_Information given_.
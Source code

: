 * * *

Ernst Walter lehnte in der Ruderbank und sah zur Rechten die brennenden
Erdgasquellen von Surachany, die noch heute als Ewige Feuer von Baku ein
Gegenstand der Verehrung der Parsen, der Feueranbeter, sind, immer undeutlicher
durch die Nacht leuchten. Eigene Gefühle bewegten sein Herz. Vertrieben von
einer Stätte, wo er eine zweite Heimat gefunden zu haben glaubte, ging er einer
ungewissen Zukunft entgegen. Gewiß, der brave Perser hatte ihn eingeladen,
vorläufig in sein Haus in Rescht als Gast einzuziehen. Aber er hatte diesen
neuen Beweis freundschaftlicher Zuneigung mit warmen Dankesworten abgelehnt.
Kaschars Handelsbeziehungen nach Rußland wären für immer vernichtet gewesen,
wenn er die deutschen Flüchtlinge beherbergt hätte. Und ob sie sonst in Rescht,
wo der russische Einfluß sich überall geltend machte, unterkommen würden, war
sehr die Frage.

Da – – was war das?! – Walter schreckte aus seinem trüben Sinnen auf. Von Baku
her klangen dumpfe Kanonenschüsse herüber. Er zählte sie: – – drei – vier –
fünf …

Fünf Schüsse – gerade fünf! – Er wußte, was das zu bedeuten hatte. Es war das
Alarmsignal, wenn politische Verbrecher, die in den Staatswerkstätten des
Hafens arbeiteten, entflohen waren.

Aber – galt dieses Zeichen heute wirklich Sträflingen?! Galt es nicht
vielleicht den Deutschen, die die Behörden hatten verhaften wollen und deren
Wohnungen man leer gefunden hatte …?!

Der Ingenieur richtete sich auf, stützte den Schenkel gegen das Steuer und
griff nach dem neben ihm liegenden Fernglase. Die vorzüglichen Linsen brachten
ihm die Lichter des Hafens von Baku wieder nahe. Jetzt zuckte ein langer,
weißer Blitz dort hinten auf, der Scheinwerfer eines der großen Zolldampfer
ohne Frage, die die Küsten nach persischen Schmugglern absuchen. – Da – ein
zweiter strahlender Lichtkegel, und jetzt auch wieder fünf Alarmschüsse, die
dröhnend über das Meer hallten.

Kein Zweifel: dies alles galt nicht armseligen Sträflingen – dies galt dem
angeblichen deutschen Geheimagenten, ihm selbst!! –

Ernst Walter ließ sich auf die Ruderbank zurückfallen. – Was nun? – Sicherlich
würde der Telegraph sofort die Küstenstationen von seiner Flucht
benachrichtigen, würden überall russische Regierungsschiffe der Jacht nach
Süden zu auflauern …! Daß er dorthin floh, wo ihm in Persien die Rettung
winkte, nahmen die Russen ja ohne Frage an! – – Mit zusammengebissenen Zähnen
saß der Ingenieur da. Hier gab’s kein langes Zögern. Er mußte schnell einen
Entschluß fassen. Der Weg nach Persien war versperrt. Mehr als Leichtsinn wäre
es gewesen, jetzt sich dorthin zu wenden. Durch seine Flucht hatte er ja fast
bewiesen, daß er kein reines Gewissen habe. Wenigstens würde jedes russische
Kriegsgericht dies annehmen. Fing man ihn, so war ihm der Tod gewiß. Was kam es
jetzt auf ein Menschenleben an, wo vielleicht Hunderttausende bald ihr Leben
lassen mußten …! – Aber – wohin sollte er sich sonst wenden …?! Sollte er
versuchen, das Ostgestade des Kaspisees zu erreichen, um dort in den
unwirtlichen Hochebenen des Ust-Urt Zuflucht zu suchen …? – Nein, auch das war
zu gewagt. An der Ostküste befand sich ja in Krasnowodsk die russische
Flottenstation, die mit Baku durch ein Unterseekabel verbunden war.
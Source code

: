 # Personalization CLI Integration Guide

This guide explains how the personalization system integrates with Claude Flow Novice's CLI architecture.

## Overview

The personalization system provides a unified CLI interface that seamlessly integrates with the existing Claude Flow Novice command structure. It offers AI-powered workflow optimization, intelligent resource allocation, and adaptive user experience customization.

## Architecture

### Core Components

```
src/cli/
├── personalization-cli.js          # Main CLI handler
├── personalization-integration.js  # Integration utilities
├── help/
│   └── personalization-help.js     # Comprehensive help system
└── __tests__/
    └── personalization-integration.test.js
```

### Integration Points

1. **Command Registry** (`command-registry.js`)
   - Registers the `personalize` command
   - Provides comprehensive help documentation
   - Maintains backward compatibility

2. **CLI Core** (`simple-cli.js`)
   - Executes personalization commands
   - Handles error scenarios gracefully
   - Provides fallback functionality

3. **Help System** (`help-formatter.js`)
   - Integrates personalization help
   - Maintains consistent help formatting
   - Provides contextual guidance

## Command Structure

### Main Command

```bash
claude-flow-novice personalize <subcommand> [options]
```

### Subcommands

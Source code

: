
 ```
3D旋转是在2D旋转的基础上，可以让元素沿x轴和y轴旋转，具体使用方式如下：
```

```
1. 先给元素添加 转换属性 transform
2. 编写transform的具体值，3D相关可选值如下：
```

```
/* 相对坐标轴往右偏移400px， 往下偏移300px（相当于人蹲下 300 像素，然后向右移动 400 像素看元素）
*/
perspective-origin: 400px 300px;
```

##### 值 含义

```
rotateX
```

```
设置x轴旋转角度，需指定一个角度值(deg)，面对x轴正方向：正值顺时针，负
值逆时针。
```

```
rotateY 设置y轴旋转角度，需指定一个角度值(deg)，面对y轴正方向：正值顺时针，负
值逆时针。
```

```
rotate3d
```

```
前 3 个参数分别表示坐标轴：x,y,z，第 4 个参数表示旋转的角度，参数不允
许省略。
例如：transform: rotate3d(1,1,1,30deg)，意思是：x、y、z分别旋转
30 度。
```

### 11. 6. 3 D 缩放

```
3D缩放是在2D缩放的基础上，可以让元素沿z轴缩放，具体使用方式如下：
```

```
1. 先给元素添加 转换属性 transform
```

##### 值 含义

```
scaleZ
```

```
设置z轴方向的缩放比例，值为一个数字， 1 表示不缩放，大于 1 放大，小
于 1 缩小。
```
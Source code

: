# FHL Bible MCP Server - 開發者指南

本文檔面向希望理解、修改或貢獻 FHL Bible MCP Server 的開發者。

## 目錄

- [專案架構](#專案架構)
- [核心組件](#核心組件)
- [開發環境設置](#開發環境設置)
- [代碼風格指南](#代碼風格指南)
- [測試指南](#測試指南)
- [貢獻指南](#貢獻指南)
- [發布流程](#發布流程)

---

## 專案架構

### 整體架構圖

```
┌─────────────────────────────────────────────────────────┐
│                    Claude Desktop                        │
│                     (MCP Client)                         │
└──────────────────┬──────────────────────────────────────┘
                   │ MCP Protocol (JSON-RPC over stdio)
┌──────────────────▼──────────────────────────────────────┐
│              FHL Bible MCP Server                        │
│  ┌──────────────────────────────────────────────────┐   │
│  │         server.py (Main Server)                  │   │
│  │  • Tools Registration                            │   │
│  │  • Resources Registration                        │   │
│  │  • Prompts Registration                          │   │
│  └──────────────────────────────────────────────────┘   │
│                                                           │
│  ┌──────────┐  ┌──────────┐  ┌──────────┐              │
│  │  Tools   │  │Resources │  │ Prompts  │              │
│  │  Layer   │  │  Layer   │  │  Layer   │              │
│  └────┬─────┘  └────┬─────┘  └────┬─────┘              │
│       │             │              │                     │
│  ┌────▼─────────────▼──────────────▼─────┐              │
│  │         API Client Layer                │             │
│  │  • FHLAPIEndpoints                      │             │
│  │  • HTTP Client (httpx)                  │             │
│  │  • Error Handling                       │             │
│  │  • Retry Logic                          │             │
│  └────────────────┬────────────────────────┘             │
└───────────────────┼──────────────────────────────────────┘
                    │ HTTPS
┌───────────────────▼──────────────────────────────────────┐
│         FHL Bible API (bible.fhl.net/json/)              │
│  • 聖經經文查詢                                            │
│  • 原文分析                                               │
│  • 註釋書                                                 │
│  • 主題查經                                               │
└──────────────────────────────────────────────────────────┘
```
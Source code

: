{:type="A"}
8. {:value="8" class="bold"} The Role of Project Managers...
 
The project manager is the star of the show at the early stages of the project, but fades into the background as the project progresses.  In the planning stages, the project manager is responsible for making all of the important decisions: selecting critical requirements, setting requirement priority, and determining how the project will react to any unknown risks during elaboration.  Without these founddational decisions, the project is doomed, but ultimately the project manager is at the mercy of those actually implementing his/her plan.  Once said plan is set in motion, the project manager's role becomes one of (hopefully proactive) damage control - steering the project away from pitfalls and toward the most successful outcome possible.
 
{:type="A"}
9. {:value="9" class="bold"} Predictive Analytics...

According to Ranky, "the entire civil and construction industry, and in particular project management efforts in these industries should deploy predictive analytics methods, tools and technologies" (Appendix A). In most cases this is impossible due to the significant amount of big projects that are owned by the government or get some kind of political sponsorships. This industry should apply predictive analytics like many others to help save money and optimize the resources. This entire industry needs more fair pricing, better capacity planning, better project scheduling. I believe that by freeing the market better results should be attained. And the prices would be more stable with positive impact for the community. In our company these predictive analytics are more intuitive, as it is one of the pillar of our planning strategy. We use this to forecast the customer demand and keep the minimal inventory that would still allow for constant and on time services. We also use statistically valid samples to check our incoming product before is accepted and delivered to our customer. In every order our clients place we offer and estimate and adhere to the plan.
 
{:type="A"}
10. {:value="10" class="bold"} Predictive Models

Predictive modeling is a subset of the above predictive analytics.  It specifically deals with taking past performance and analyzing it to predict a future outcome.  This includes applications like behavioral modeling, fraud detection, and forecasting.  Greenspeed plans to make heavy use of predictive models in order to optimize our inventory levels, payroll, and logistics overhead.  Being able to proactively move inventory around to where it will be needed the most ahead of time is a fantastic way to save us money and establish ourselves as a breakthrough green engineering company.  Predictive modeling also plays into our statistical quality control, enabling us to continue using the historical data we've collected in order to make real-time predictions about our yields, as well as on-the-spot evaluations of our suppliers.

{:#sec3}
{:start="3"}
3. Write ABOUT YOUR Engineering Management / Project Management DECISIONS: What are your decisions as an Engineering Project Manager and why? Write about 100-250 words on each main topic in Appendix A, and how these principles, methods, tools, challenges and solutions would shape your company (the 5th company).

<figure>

_Task instructions_. Return every line from the records above that holds the word "Prompts".

_Task solution_.
│  │  • Prompts Registration                          │   │
│  │  Tools   │  │Resources │  │ Prompts  │              │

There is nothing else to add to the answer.